Fourier-transform infrared (FTIR) spectroscopy

FTIR analysis was performed in the Microanalytics Laboratory at the Institute for Archaeological Sciences at Tübingen University. The study was carried out using an Agilent Technologies Cary 660 infrared spectrometer equipped with a diamond crystal attenuated total reflectance (GladiATR) accessory. Absorbance spectra were obtained from powdered samples at a resolution of 4 cm−1 for 36 scans in the 4400–400 cm−1 spectral range. All obtained spectra were analyzed and processed using the Agilent Resolution Pro and Essential FTIR software packages. The spectra were then compared to internal and RRUFF™ reference databases for identification.
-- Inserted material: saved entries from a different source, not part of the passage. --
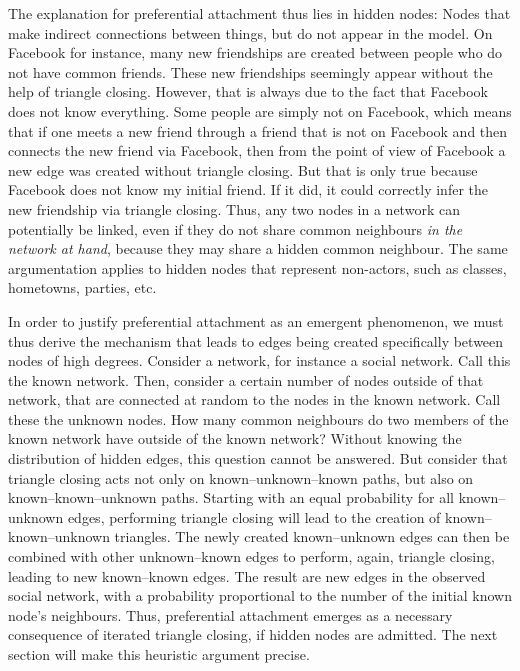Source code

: \documentclass{jimis-final-en}
\begin{document}
The explanation for preferential attachment thus lies in hidden nodes:
Nodes that make indirect connections between things, but do not appear
in the model.  On Facebook for instance, many new
friendships are created between people who do not have common friends.
These new friendships seemingly appear without the help of triangle
closing.  However, that is always due to the fact that Facebook does not know
everything.  Some people are simply not on Facebook, which means that if
one meets a new friend through a friend that is not on Facebook and
then connects the new friend via Facebook, then from the point of
view of Facebook a new edge was created without triangle closing.
But
that is only true because Facebook does not know my initial friend.  If
it did, it could correctly infer the new friendship via triangle
closing.  Thus, any two nodes in a network can potentially be linked,
even if they do not share common neighbours \emph{in the network at
  hand}, because they may share a hidden common neighbour.  
The same argumentation applies to hidden nodes that represent
non-actors, such as classes, hometowns, parties, etc. 

In order to justify preferential attachment as an emergent phenomenon,
we must thus derive the mechanism that leads to edges being created
specifically between nodes of high degrees. 
Consider a network, for instance a social
network.  Call this the known network.  Then, consider a certain number of
nodes outside of that 
network, that are connected at random to the nodes in the known
network.  Call these the unknown nodes.   How many common neighbours do
two members of the known network 
have outside of the known network?  Without knowing the distribution of
hidden edges, this question cannot be answered.  But consider that
triangle closing acts not only on known--unknown--known paths, but
also on known--known--unknown paths.  Starting with an equal
probability for all known--unknown edges, performing triangle closing
will lead to the creation of known--known--unknown triangles.  The newly
created known--unknown edges can then be combined with other
unknown--known edges to perform, again, triangle closing, leading to new 
known--known edges.  The result are new edges in the observed social
network, with a probability proportional to the number of the initial
known node's neighbours.  
Thus, preferential attachment emerges as a necessary consequence of
iterated triangle closing, if hidden nodes are admitted.
The next section will make this heuristic argument precise. 
\end{document}
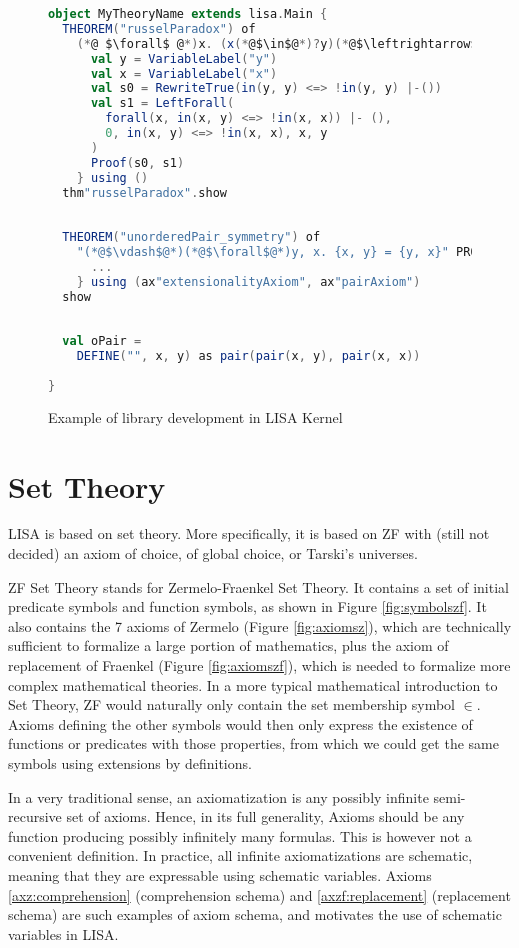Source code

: \begin{figure}[hp]
\begin{lstlisting}[language=Scala, frame=single]
object MyTheoryName extends lisa.Main {
  THEOREM("russelParadox") of 
    (*@ $\forall$ @*)x. (x(*@$\in$@*)?y)(*@$\leftrightarrow$@*) (*@$\neg$@*)(x(*@$\in$@*)x)(*@$\vdash$@*) PROOF {
      val y = VariableLabel("y")
      val x = VariableLabel("x")
      val s0 = RewriteTrue(in(y, y) <=> !in(y, y) |-())
      val s1 = LeftForall(
        forall(x, in(x, y) <=> !in(x, x)) |- (),
        0, in(x, y) <=> !in(x, x), x, y
      )
      Proof(s0, s1)
    } using ()
  thm"russelParadox".show
  
  
  THEOREM("unorderedPair_symmetry") of
    "(*@$\vdash$@*)(*@$\forall$@*)y, x. {x, y} = {y, x}" PROOF {
      ...
    } using (ax"extensionalityAxiom", ax"pairAxiom")
  show
  
  
  val oPair = 
    DEFINE("", x, y) as pair(pair(x, y), pair(x, x))
  
}
\end{lstlisting}
\caption{Example of library development in LISA Kernel}
\label{fig:kernellibrary}
\end{figure}





\chapter{Set Theory}
\label{chapt:settheory}
LISA is based on set theory. More specifically, it is based on ZF with (still not decided) an axiom of choice, of global choice, or Tarski's universes.

ZF Set Theory stands for Zermelo-Fraenkel Set Theory. It contains a set of initial predicate symbols and function symbols, as shown in Figure \ref{fig:symbolszf}. It also contains the 7 axioms of Zermelo (Figure \ref{fig:axiomsz}), which are technically sufficient to formalize a large portion of mathematics, plus the axiom of replacement of Fraenkel (Figure \ref{fig:axiomszf}), which is needed to formalize more complex mathematical theories. 
In a more typical mathematical introduction to Set Theory, ZF would naturally only contain the set membership symbol $\in$. Axioms defining the other symbols would then only express the existence of functions or predicates with those properties, from which we could get the same symbols using extensions by definitions.

In a very traditional sense, an axiomatization is any possibly infinite semi-recursive set of axioms. Hence, in its full generality, Axioms should be any function producing possibly infinitely many formulas.
This is however not a convenient definition. In practice, all infinite axiomatizations are schematic, meaning that they are expressable using schematic variables. Axioms \ref{axz:comprehension} (comprehension schema) and \ref{axzf:replacement} (replacement schema) are such examples of axiom schema, and motivates the use of schematic variables in LISA.



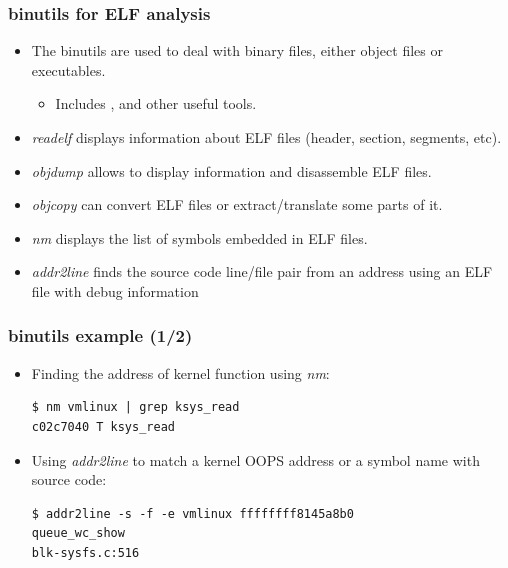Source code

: \begin{frame}
\begin{columns}
  \end{columns}
\end{frame}

\begin{frame}[fragile]
  \frametitle{binutils for ELF analysis}
  \begin{itemize}
    \item The binutils are used to deal with binary files, either object files
          or executables.
    \begin{itemize}
      \item Includes ,  and other useful tools.
    \end{itemize}
    \item {\em readelf} displays information about ELF files (header, section,
          segments, etc).
    \item {\em objdump} allows to display information and disassemble ELF
          files.
    \item {\em objcopy} can convert ELF files or extract/translate some
          parts of it.
    \item {\em nm} displays the list of symbols embedded in ELF files.
    \item {\em addr2line} finds the source code line/file pair from an address using
          an ELF file with debug information
  \end{itemize}
\end{frame}

\begin{frame}[fragile]
  \frametitle{binutils example (1/2)}
  \begin{itemize}
    \item Finding the address of  kernel function using {\em nm}:
    \begin{block}{}
      \begin{verbatim}
$ nm vmlinux | grep ksys_read
c02c7040 T ksys_read
      \end{verbatim}
    \end{block}

    \item Using {\em addr2line} to match a kernel OOPS address or a symbol name
      with source code:
    \begin{block}{}
      \begin{verbatim}
$ addr2line -s -f -e vmlinux ffffffff8145a8b0
queue_wc_show
blk-sysfs.c:516
      \end{verbatim}
    \end{block}
  \end{itemize}
\end{frame}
The 250 bulk samples collected in the field were subsampled in the lab based on texture, color, and size, in order to detect heat-induced changes in the crystal structure of the bones, shells, and clays that were present in the bulk samples. The analysis of 1209 subsamples focused on the differentiation of calcined and uncalcined bones, aragonite and calcite shells, and altered and unaltered clays. We note that within this analysis, it was not possible to distinguish differences in marine, freshwater, or terrestrial shell fragments. Therefore, in this paper, we use “shell” as a general term.

Calcined bones were determined based on peaks at 1088 and 631 cm−1, forming at 600 °C or more, as a result of the decomposition of carbonates (Surovell and Stiner 2001; Thompson et al. 2009, 2013). Shells that experienced full or partial heat-induced transformation of aragonite into calcite were identified by their characteristic peak positions at 1454 cm−1 (v3), 1082 cm−1 (v1), and 856 cm−1 (v2) as well as the peak doublet at 712/700 cm−1 (v4) (Toffolo and Boaretto 2014; Loftus et al. 2015). Identification of heat-altered clays was based on the absence of absorptions bands of O–H functional groups and structural water in the 3600 and 3400 cm−1 regions, respectively, as well as the shift of the main peaks from ca. 1030 cm−1 to higher wavenumbers (Madejová 2003; Berna et al. 2007; Forget et al. 2015). Results of the FTIR analysis of bulk sediment samples are summarized in Table 2 and Fig. 4.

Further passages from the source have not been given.